Also bearing mention is Flame, which is often left out when Stuxnet comes up, but which was allegedly part of the wider operation.
> “We are now 100 percent sure that the Stuxnet and Flame groups worked together,” said Roel Schouwenberg, a Boston-based senior researcher with Kaspersky Lab.
> The firm also determined that the Flame malware predates Stuxnet. “It looks like the Flame platform was used as a kickstarter of sorts to get the Stuxnet project going,” Schouwenberg said.
It is funny to read this kind of comment knowing at the same time this kind of stuff was happening while the launch codes were 0000000 or some such non-secure code. At same time, the computers in the nuclear launch facilities were still using 5.25" floppies. I did wonder how often they were loading updates from those, if ever.

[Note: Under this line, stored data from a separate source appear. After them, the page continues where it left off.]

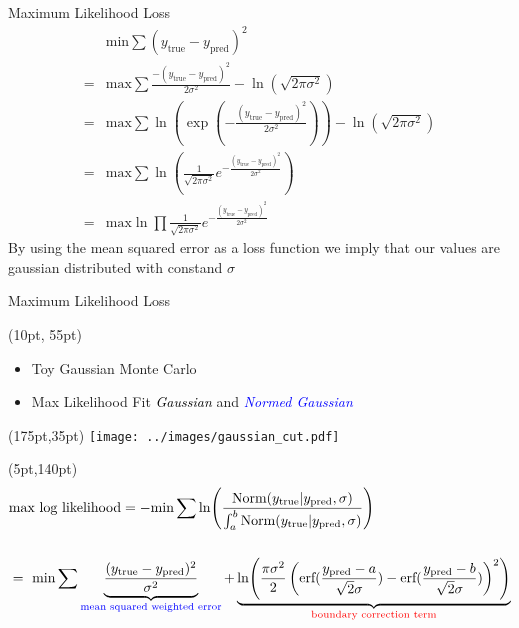 \documentclass[10pt]{beamer}
\begin{document}
\begin{frame}{Maximum Likelihood Loss}
  \begin{align*}
    &\text{min} \sum (y_{\text{true}}-y_{\text{pred}})^2 \\
    =&\text{max} \sum\frac{-(y_{\text{true}}-y_{\text{pred}})^2}{2 \sigma^2} - \ln(\sqrt{2\pi \sigma^2}) \\
    = &\text{max} \sum \ln(\exp(-\frac{(y_{\text{true}}-y_{\text{pred}})^2}{2 \sigma^2})) - \ln(\sqrt{2\pi \sigma^2}) \\
    = &\text{max} \sum \ln( \frac{1}{\sqrt{2\pi \sigma^2}} e^{-\frac{(y_{\text{true}}-y_{\text{pred}})^2}{2 \sigma^2}}) \\
    = &\text{max} \ln \prod \frac{1}{\sqrt{2\pi \sigma^2}} e^{-\frac{(y_{\text{true}}-y_{\text{pred}})^2}{2 \sigma^2}}
  \end{align*}
    By using the mean squared error as a loss function we imply that our values are gaussian distributed with constand $\sigma$
\end{frame}

\begin{frame}{Maximum Likelihood Loss}

  \begin{textblock*}{150pt}(10pt, 55pt)
    \begin{itemize}
    \item Toy Gaussian Monte Carlo
    \item Max Likelihood Fit \emph{\textcolor{black}{Gaussian}} and \emph{\textcolor{blue}{Normed Gaussian}}
    \end{itemize}
  \end{textblock*}

  
  \begin{textblock*}{150pt}(175pt,35pt)
      \texttt{[image: ../images/gaussian\_cut.pdf]}
  \end{textblock*}

  \begin{textblock*}{150pt}(5pt,140pt)
    \begin{align*}
      &\text{max log likelihood} = -\text{min} \sum \ln(\frac{\text{Norm}(y_{\text{true}} | y_{\text{pred}}, \sigma)}{\int^b_a \text{Norm}(y_{\text{true}} | y_{\text{pred}}, \sigma)})\\ \\
                                            &=\ \text{min} \sum \underbrace{\frac{(y_{\text{true}}-y_{\text{pred}})^2}{\sigma^2}}_{\text{\textcolor{blue}{mean squared weighted error}}} +\underbrace{\ln(\frac{\pi \sigma^2}{2} \left(\text{erf}(\frac{y_{\text{pred}}-a}{\sqrt{2}\sigma}) - \text{erf}(\frac{y_{\text{pred}}-b}{\sqrt{2}\sigma})\right)^2)}_{\text{\textcolor{red}{boundary correction term}}}
    \end{align*}
  \end{textblock*}

\end{frame}
\end{document}
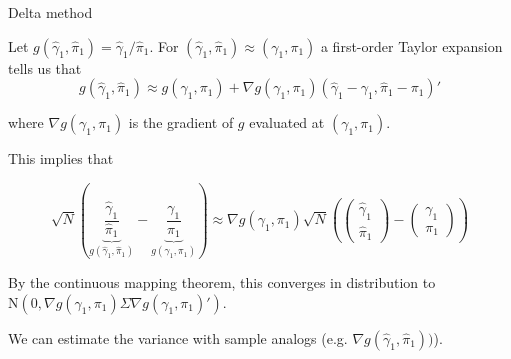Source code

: \documentclass[11pt,english,handout]{beamer}
\newenvironment{wideitemize}{\itemize\addtolength{\itemsep}{10pt}}{\enditemize}
\begin{document}
\begin{frame}{Delta method}
	\begin{wideitemize}
	\item
	Let $g(\hat\gamma_1, \hat\pi_1) = \hat\gamma_1 / \hat\pi_1$. \pause{} For $(\hat\gamma_1, \hat\pi_1) \approx (\gamma_1, \pi_1)$ a first-order Taylor expansion tells us that 
	$$g(\hat\gamma_1, \hat\pi_1) \approx g(\gamma_1,\pi_1) + \nabla g(\gamma_1,\pi_1) (\hat\gamma_1 - \gamma_1, \hat\pi_1 - \pi_1)' $$
	
	\noindent where $\nabla g(\gamma_1,\pi_1)$ is the gradient of $g$ evaluated at $(\gamma_1, \pi_1)$. 
	
	\item
	This implies that
	
	$$\sqrt{N}\left( \underbrace{ \frac{\hat\gamma_1}{\hat\pi_1}}_{g(\hat\gamma_1 , \hat\pi_1)} -  \underbrace{\frac{\gamma_1}{\pi_1} }_{g(\gamma_1,\pi_1)} \right) \approx  \nabla g(\gamma_1, \pi_1)\sqrt{N}\left( \left( \begin{array}{ll} \hat\gamma_1 \\ \hat\pi_1 \end{array} \right)- \left( \begin{array}{ll} \gamma_1 \\ \pi_1 \end{array} \right) \right)  $$
	
	\pause
	\item
	By the continuous mapping theorem, this converges in distribution to $\mathrm{N}(0,  \nabla g(\gamma_1, \pi_1) \Sigma  \nabla g(\gamma_1, \pi_1)')$.
	
	\pause
	\item
	We can estimate the variance with sample analogs (e.g. $\nabla g(\hat\gamma_1, \hat\pi_1))$).
\end{wideitemize}
\end{frame}
\end{document}
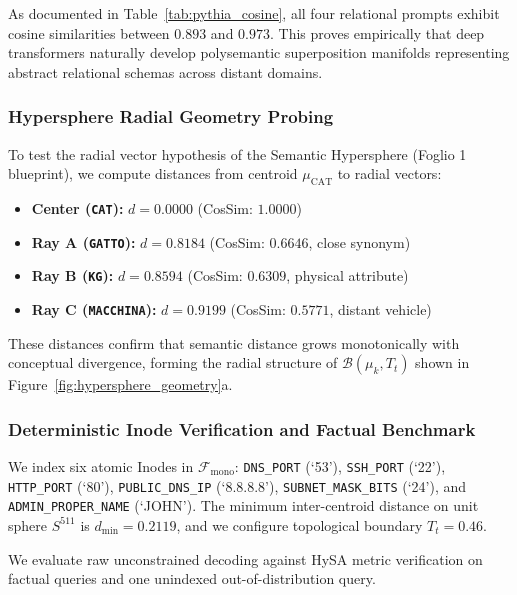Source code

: \documentclass[11pt,a4paper]{article}
\theoremstyle{definition}
\begin{document}
As documented in Table~\ref{tab:pythia_cosine}, all four relational prompts exhibit cosine similarities between $\mathbf{0.893}$ and $\mathbf{0.973}$. This proves empirically that deep transformers naturally develop polysemantic superposition manifolds representing abstract relational schemas across distant domains.

\subsubsection{Hypersphere Radial Geometry Probing}
To test the radial vector hypothesis of the Semantic Hypersphere (Foglio 1 blueprint), we compute distances from centroid $\mu_{\mathrm{CAT}}$ to radial vectors:
\begin{itemize}[leftmargin=*, itemsep=1.0pt]
    \item \textbf{Center (\texttt{CAT}):} $d = 0.0000$ (CosSim: $1.0000$)
    \item \textbf{Ray A (\texttt{GATTO}):} $d = 0.8184$ (CosSim: $0.6646$, close synonym)
    \item \textbf{Ray B (\texttt{KG}):} $d = 0.8594$ (CosSim: $0.6309$, physical attribute)
    \item \textbf{Ray C (\texttt{MACCHINA}):} $d = 0.9199$ (CosSim: $0.5771$, distant vehicle)
\end{itemize}
These distances confirm that semantic distance grows monotonically with conceptual divergence, forming the radial structure of $\mathcal{B}(\mu_k, T_t)$ shown in Figure~\ref{fig:hypersphere_geometry}a.

\subsubsection{Deterministic Inode Verification and Factual Benchmark}
We index six atomic Inodes in $\mathcal{F}_{\mathrm{mono}}$: \texttt{DNS\_PORT} (`53'), \texttt{SSH\_PORT} (`22'), \texttt{HTTP\_PORT} (`80'), \texttt{PUBLIC\_DNS\_IP} (`8.8.8.8'), \texttt{SUBNET\_MASK\_BITS} (`24'), and \texttt{ADMIN\_PROPER\_NAME} (`JOHN'). The minimum inter-centroid distance on unit sphere $S^{511}$ is $d_{\min} = 0.2119$, and we configure topological boundary $T_t = 0.46$.

We evaluate raw unconstrained decoding against HySA metric verification on factual queries and one unindexed out-of-distribution query.
\end{document}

I mean there were also rules about non-sanctioned network connections in the pentagon, or using only sanctioned apps to discuss secrets, but thats not really been enforced recently.
> needs to be a law that all nuclear and nuclear-adjacent facilities have no connection to the Internet
Why the special treatment for nuclear? Do you really think redlining a dam or storm-levee system would be less damaging?

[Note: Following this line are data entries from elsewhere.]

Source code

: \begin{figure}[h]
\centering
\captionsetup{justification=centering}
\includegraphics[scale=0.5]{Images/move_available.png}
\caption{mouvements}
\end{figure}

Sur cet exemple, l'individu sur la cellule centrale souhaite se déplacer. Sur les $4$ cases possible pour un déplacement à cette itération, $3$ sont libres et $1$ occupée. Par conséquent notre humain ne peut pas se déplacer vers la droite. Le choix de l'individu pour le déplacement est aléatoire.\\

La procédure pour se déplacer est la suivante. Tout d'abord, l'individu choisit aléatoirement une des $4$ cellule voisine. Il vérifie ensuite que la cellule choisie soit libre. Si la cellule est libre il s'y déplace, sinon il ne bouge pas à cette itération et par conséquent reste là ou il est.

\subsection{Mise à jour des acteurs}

Also, turning off internet connections means less-capable remote shut shut-off. Less-responsive power plants. Fewer eyes on telemetry.
We should be mindful of what is and isn't connected to the internet, and how it's firewalled and--if necessary--air gapped. That doesn't mean sprinting straight for the end zone.
> When expressed in constant 2019 dollars, the average price of electricity in the United States fell from $4.79 per kilowatt-hour in 1902 (the first year for which the national mean is available) to 32 cents in 1950.
One can paraphrase the joke about democracy for nukes. Having nukes is the worst, other than every situation where you don’t have nukes and the other guy does.
Most of the other guys get nukes because we have nukes and threaten them militarily. They're very expensive, countries don't want them unless they need a deterrent, and we're often the main threat.
The one exception I can think of is remote shutdown in the face of a rapid natural disaster. Like how the japanese train network is set to shut down rapidly when a high power quake is detected.